= Elizabeth Toth =

Public relations academic

Elizabeth Lance Toth is professor emeritus at the University of Maryland, College Park known for her work on public relations research.

== Education and career ==
Toth has a B.A. from Northwestern University and an M.A. and a Ph.D from Purdue University. She worked in public relations from 1969 until 1981, before moving into academia. Toth taught at Southern Methodist University and Southern Illinois University, and was the associate dean of the S. I. Newhouse School of Public Communications at Syracuse University. In 2004 she joined the University of Maryland where she was professor and chair of the Department of Communication. As of 2022, Toth is an emeritus professor at the University of Maryland, College Park.

Toth was the editor of the Journal of Public Relations Research from 1995 until 2000.
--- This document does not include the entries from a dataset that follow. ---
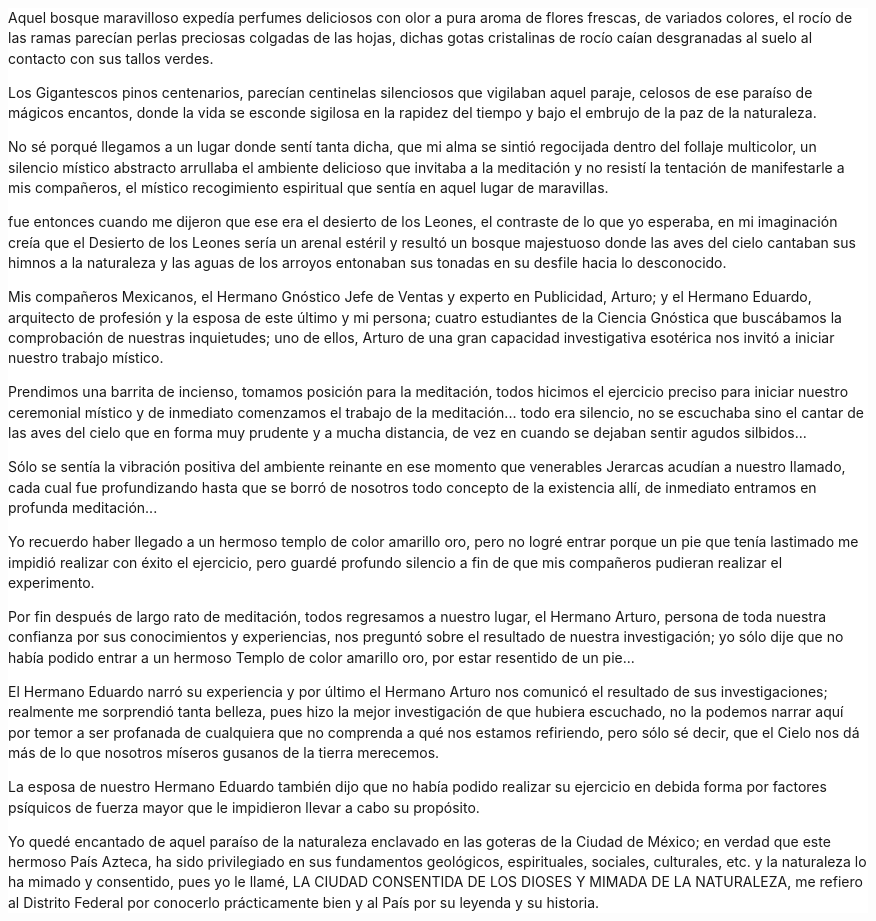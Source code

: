 Aquel bosque maravilloso expedía perfumes deliciosos con olor a pura aroma de flores frescas, de variados colores, el rocío de las ramas parecían perlas preciosas colgadas de las hojas, dichas gotas cristalinas de rocío caían desgranadas al suelo al contacto con sus tallos verdes.

Los Gigantescos pinos centenarios, parecían centinelas silenciosos que vigilaban aquel paraje, celosos de ese paraíso de mágicos encantos, donde la vida se esconde sigilosa en la rapidez del tiempo y bajo el embrujo de la paz de la naturaleza.

No sé porqué llegamos a un lugar donde sentí tanta dicha, que mi alma se sintió regocijada dentro del follaje multicolor, un silencio místico abstracto arrullaba el ambiente delicioso que invitaba a la meditación y no resistí la tentación de manifestarle a mis compañeros, el místico recogimiento espiritual que sentía en aquel lugar de maravillas.

fue entonces cuando me dijeron que ese era el desierto de los Leones, el contraste de lo que yo esperaba, en mi imaginación creía que el Desierto de los Leones sería un arenal estéril y resultó un bosque majestuoso donde las aves del cielo cantaban sus himnos a la naturaleza y las aguas de los arroyos entonaban sus tonadas en su desfile hacia lo desconocido.

Mis compañeros Mexicanos, el Hermano Gnóstico Jefe de Ventas y experto en Publicidad, Arturo; y el Hermano Eduardo, arquitecto de profesión y la esposa de este último y mi persona; cuatro estudiantes de la Ciencia Gnóstica que buscábamos la comprobación de nuestras inquietudes; uno de ellos, Arturo de una gran capacidad investigativa esotérica nos invitó a iniciar nuestro trabajo místico.

Prendimos una barrita de incienso, tomamos posición para la meditación, todos hicimos el ejercicio preciso para iniciar nuestro ceremonial místico y de inmediato comenzamos el trabajo de la meditación... todo era silencio, no se escuchaba sino el cantar de las aves del cielo que en forma muy prudente y a mucha distancia, de vez en cuando se dejaban sentir agudos silbidos...

Sólo se sentía la vibración positiva del ambiente reinante en ese momento que venerables Jerarcas acudían a nuestro llamado, cada cual fue profundizando hasta que se borró de nosotros todo concepto de la existencia allí, de inmediato entramos en profunda meditación...

Yo recuerdo haber llegado a un hermoso templo de color amarillo oro, pero no logré entrar porque un pie que tenía lastimado me impidió realizar con éxito el ejercicio, pero guardé profundo silencio a fin de que mis compañeros pudieran realizar el experimento.

Por fin después de largo rato de meditación, todos regresamos a nuestro lugar, el Hermano Arturo, persona de toda nuestra confianza por sus conocimientos y experiencias, nos preguntó sobre el resultado de nuestra investigación; yo sólo dije que no había podido entrar a un hermoso Templo de color amarillo oro, por estar resentido de un pie...

El Hermano Eduardo narró su experiencia y por último el Hermano Arturo nos comunicó el resultado de sus investigaciones; realmente me sorprendió tanta belleza, pues hizo la mejor investigación de que hubiera escuchado, no la podemos narrar aquí por temor a ser profanada de cualquiera que no comprenda a qué nos estamos refiriendo, pero sólo sé decir, que el Cielo nos dá más de lo que nosotros míseros gusanos de la tierra merecemos.

La esposa de nuestro Hermano Eduardo también dijo que no había podido realizar su ejercicio en debida forma por factores psíquicos de fuerza mayor que le impidieron llevar a cabo su propósito.

Yo quedé encantado de aquel paraíso de la naturaleza enclavado en las goteras de la Ciudad de México; en verdad que este hermoso País Azteca, ha sido privilegiado en sus fundamentos geológicos, espirituales, sociales, culturales, etc. y la naturaleza lo ha mimado y consentido, pues yo le llamé, LA CIUDAD CONSENTIDA DE LOS DIOSES Y MIMADA DE LA NATURALEZA, me refiero al Distrito Federal por conocerlo prácticamente bien y al País por su leyenda y su historia.
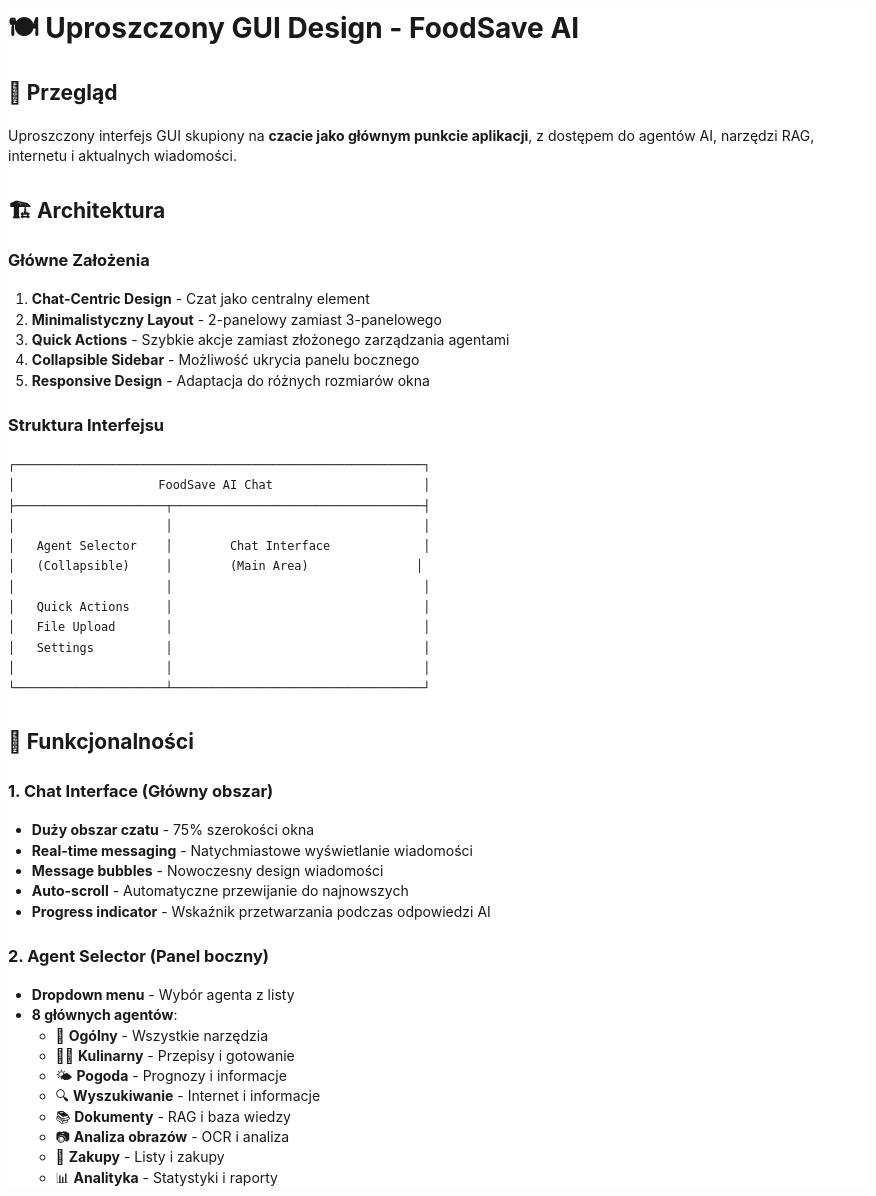 # 🍽️ Uproszczony GUI Design - FoodSave AI

## 🎯 Przegląd

Uproszczony interfejs GUI skupiony na **czacie jako głównym punkcie aplikacji**, z dostępem do agentów AI, narzędzi RAG, internetu i aktualnych wiadomości.

## 🏗️ Architektura

### Główne Założenia

1. **Chat-Centric Design** - Czat jako centralny element
2. **Minimalistyczny Layout** - 2-panelowy zamiast 3-panelowego
3. **Quick Actions** - Szybkie akcje zamiast złożonego zarządzania agentami
4. **Collapsible Sidebar** - Możliwość ukrycia panelu bocznego
5. **Responsive Design** - Adaptacja do różnych rozmiarów okna

### Struktura Interfejsu

```
┌─────────────────────────────────────────────────────────┐
│                    FoodSave AI Chat                     │
├─────────────────────┬───────────────────────────────────┤
│                     │                                   │
│   Agent Selector    │        Chat Interface             │
│   (Collapsible)     │        (Main Area)               │
│                     │                                   │
│   Quick Actions     │                                   │
│   File Upload       │                                   │
│   Settings          │                                   │
│                     │                                   │
└─────────────────────┴───────────────────────────────────┘
```

## 🚀 Funkcjonalności

### 1. **Chat Interface (Główny obszar)**
- **Duży obszar czatu** - 75% szerokości okna
- **Real-time messaging** - Natychmiastowe wyświetlanie wiadomości
- **Message bubbles** - Nowoczesny design wiadomości
- **Auto-scroll** - Automatyczne przewijanie do najnowszych
- **Progress indicator** - Wskaźnik przetwarzania podczas odpowiedzi AI

### 2. **Agent Selector (Panel boczny)**
- **Dropdown menu** - Wybór agenta z listy
- **8 głównych agentów**:
  - 💬 **Ogólny** - Wszystkie narzędzia
  - 👨‍🍳 **Kulinarny** - Przepisy i gotowanie
  - 🌤️ **Pogoda** - Prognozy i informacje
  - 🔍 **Wyszukiwanie** - Internet i informacje
  - 📚 **Dokumenty** - RAG i baza wiedzy
  - 📷 **Analiza obrazów** - OCR i analiza
  - 🛒 **Zakupy** - Listy i zakupy
  - 📊 **Analityka** - Statystyki i raporty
She is known for her work on the role of women and gender in public relations.
== Select publications ==
- Grunig, Larissa A. (2013). "Women in public relations : how gender influences practice"
- "Rhetorical and critical approaches to public relations II" (2009)
- Aldoory, Linda (2021). "The future of feminism in public relations and strategic communication : a socio-ecological model of influences"

== Awards and honors ==
In 2012 she was honored by the University of Alabama's Plank Center. In 2020, the Public Relations Society of America presented Toth with the Sage Award.